The task
Emit the line that holds "fdisk /dev/mmcblk0" and all lines following it through the end of the data, verbatim, and nothing else.

=====

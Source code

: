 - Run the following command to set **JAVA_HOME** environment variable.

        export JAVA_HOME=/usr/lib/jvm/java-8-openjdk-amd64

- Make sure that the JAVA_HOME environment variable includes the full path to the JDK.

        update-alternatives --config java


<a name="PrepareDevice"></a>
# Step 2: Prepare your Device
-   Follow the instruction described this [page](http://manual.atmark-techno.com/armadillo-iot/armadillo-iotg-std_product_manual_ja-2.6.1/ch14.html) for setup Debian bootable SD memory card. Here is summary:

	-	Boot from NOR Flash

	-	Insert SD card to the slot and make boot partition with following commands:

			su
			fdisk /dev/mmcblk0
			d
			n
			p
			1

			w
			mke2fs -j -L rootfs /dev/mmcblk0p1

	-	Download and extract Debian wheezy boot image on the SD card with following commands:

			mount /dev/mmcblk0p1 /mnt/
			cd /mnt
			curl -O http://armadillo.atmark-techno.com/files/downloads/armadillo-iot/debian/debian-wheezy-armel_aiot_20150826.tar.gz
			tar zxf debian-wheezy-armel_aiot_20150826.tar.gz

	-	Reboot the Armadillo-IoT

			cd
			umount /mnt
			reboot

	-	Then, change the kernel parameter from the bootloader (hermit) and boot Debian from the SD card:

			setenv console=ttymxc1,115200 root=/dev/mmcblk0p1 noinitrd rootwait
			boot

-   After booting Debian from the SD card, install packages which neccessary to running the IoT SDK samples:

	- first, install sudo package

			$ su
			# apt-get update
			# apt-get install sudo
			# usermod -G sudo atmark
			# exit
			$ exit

=====

Problem solution
			fdisk /dev/mmcblk0
			d
			n
			p
			1

			w
			mke2fs -j -L rootfs /dev/mmcblk0p1

	-	Download and extract Debian wheezy boot image on the SD card with following commands:

			mount /dev/mmcblk0p1 /mnt/
			cd /mnt
			curl -O http://armadillo.atmark-techno.com/files/downloads/armadillo-iot/debian/debian-wheezy-armel_aiot_20150826.tar.gz
			tar zxf debian-wheezy-armel_aiot_20150826.tar.gz

	-	Reboot the Armadillo-IoT

			cd
			umount /mnt
			reboot

	-	Then, change the kernel parameter from the bootloader (hermit) and boot Debian from the SD card:

			setenv console=ttymxc1,115200 root=/dev/mmcblk0p1 noinitrd rootwait
			boot

-   After booting Debian from the SD card, install packages which neccessary to running the IoT SDK samples:

	- first, install sudo package

			$ su
			# apt-get update
			# apt-get install sudo
			# usermod -G sudo atmark
			# exit
			$ exit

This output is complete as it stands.